(Stored data entries)
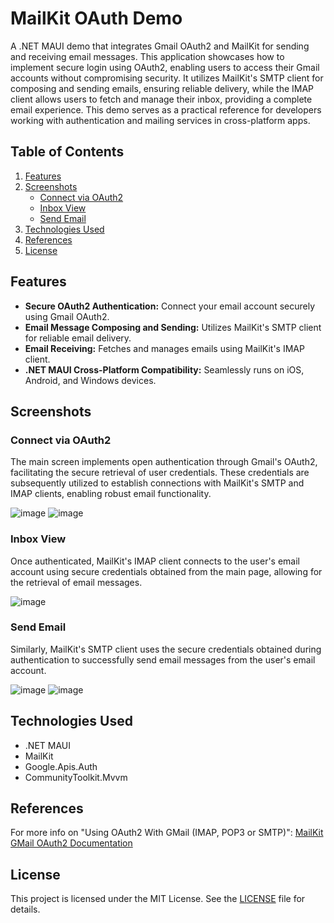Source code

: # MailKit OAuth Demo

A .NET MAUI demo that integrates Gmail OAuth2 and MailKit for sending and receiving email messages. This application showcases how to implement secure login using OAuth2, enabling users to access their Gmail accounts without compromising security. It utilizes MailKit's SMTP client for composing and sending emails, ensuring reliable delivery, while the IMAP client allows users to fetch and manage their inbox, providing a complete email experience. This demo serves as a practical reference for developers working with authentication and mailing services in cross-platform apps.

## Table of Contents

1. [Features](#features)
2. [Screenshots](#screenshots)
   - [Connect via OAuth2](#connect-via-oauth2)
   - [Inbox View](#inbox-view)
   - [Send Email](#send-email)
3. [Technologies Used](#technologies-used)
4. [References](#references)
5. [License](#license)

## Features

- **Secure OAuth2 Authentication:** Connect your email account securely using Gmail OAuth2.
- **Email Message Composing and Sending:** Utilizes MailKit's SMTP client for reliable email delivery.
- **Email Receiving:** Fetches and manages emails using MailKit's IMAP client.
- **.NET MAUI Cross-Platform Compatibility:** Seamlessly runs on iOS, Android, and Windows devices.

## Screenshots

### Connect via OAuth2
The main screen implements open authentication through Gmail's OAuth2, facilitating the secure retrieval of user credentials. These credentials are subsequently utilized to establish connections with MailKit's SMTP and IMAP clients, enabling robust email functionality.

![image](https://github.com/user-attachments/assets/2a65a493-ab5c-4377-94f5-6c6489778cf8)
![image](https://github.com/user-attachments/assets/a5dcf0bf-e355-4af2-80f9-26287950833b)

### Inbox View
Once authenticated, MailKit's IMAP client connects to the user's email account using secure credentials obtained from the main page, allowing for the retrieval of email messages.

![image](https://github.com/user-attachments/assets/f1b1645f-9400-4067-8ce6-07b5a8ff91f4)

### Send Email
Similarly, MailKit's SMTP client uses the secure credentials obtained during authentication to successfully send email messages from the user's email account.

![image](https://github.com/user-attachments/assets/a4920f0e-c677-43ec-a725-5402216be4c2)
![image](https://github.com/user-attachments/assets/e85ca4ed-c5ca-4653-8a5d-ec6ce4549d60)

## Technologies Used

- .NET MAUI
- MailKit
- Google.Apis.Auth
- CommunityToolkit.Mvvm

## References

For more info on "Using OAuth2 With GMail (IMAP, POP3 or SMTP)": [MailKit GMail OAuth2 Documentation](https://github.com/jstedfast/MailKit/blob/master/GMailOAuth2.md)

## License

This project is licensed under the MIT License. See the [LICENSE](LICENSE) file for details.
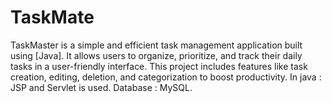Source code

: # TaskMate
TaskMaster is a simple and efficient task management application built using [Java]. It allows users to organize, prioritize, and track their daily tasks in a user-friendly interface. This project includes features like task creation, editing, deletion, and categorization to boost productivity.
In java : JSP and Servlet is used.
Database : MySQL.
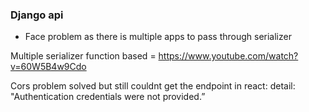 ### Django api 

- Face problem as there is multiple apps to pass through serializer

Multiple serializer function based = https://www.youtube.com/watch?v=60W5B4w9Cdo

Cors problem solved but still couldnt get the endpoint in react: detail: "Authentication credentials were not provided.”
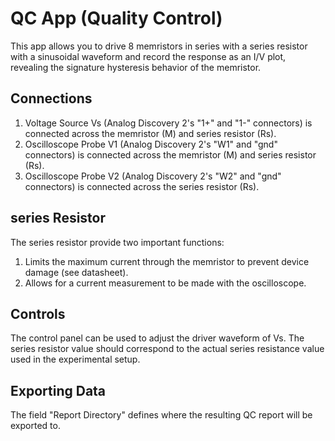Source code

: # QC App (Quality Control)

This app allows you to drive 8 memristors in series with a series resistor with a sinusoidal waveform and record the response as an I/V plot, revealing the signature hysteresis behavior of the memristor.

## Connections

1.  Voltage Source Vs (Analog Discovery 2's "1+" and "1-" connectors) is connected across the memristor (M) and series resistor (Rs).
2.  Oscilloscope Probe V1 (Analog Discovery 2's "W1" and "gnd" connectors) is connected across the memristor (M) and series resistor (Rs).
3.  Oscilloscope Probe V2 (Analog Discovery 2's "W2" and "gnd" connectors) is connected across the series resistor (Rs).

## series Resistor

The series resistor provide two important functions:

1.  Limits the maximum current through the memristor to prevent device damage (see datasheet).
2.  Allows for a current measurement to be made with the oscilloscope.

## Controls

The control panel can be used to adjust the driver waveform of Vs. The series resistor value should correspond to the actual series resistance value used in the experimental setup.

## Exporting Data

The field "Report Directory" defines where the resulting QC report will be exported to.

### Assigned task
Please filter the entries above down to the lines holding "Screenshots" and copy them.

### Result of the task
2. [Screenshots](#screenshots)
## Screenshots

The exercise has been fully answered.